— Provided data —
************
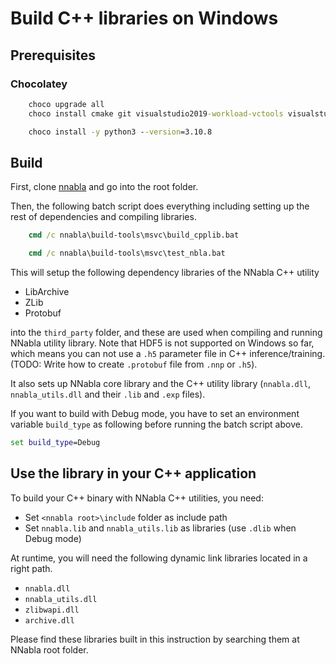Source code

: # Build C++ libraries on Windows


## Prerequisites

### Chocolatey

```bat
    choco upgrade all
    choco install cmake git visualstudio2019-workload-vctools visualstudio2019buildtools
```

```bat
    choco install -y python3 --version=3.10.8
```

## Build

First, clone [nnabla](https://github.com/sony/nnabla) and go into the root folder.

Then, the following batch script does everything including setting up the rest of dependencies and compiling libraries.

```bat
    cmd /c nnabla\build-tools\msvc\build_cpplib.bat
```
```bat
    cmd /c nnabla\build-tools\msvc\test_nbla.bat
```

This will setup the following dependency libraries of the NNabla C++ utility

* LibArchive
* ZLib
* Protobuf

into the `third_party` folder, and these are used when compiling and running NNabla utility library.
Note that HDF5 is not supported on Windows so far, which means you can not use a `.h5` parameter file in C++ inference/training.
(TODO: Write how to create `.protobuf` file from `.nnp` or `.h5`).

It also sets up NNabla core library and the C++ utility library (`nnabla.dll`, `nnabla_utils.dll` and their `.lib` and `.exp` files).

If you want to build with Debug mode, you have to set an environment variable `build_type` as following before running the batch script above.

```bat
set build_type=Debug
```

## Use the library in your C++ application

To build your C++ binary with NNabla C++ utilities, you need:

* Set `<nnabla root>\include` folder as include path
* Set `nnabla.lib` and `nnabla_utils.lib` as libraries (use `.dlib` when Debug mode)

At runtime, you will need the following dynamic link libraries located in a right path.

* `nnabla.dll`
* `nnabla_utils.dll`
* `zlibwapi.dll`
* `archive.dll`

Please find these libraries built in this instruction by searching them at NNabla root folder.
************
— Your objective —
Write out, word for word, the lines from the first line of the entries through the one containing "First, clone [nnabla](https://github.com/sony/nnabla)", both included. Leave out the pictures.

— Your response —
Source code

: # Build C++ libraries on Windows


## Prerequisites

### Chocolatey

```bat
    choco upgrade all
    choco install cmake git visualstudio2019-workload-vctools visualstudio2019buildtools
```

```bat
    choco install -y python3 --version=3.10.8
```

## Build

First, clone [nnabla](https://github.com/sony/nnabla) and go into the root folder.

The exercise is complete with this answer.